__WHAT THE TASK ASKS__. In the entries that follow, find each line with the word "case" and copy it.

__RECORDS SUPPLIED__.
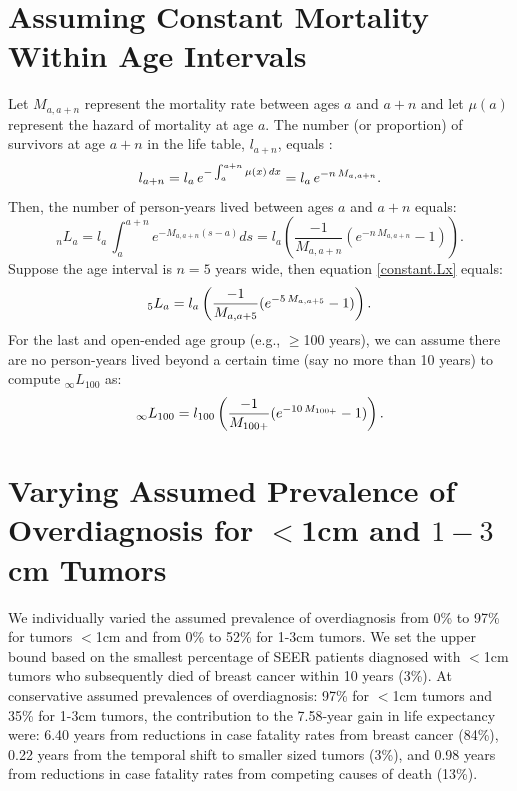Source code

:\documentclass[11pt,letterpaper]{article}
\theoremstyle{plain}
\begin{document}
\section{Assuming Constant Mortality Within Age Intervals}
Let $M_{a,a+n}$ represent the mortality rate between ages $a$ and
$a+n$ and let $\mu(a)$ represent the hazard of mortality at age
$a$.  The number (or proportion) of survivors at age $a+n$ in the
life table, $l_{a+n}$, equals \cite{PreHeuGui00}:
\begin{equation}
l_{a+n}=l_{a}\,e^{-\int_a^{a+n}\mu(x)\,dx}=l_{a}\,e^{-n\,M_{a,a+n}}.\notag
\end{equation}
Then, the number of person-years lived between ages $a$ and $a+n$ equals:
\begin{equation}
_nL_{a}=l_a\,\int_a^{a+n} e^{-M_{a,a+n}(s-a)} ds=l_a \left(\frac{-1}{M_{a,a+n}}(e^{-n\,M_{a,a+n}}-1) \right).
\label{constant.Lx}
\end{equation}
Suppose the age interval is $n=5$ years wide, then equation \eqref{constant.Lx}
equals:
\begin{equation}
_5L_{a}=l_a \left(\frac{-1}{M_{a,a+5}}(e^{-5\,M_{a,a+5}}-1) \right).\notag
\end{equation}
For the last and open-ended age group (e.g., $\geq$100 years), we can assume there
are no person-years lived beyond a certain time (say no more than 10
years) to compute $_{\infty}L_{100}$ as:
\begin{equation}
_{\infty}L_{100}=l_{100} \left(\frac{-1}{M_{100+}}(e^{-10\,M_{100+}}-1) \right).\notag
\end{equation}

\newpage
\section{Varying Assumed Prevalence of Overdiagnosis for $<$1cm and $1-3$cm Tumors}
We individually varied the assumed prevalence of overdiagnosis from
0\% to 97\% for tumors $<$1cm and from 0\% to 52\% for 1-3cm tumors.
We set the upper bound based on the smallest percentage of SEER
patients diagnosed with $<$1cm tumors who subsequently died of breast
cancer within 10 years (3\%).  At conservative assumed
prevalences of overdiagnosis: 97\% for $<$1cm tumors and 35\% for
1-3cm tumors, the contribution to the 7.58-year gain in life
expectancy were: 6.40 years from reductions in case fatality rates
from breast cancer (84\%), 0.22 years from the temporal shift to
smaller sized tumors (3\%), and 0.98 years from reductions in case
fatality rates from competing causes of death (13\%).
\end{document}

__YOUR SOLUTION__.
expectancy were: 6.40 years from reductions in case fatality rates
smaller sized tumors (3\%), and 0.98 years from reductions in case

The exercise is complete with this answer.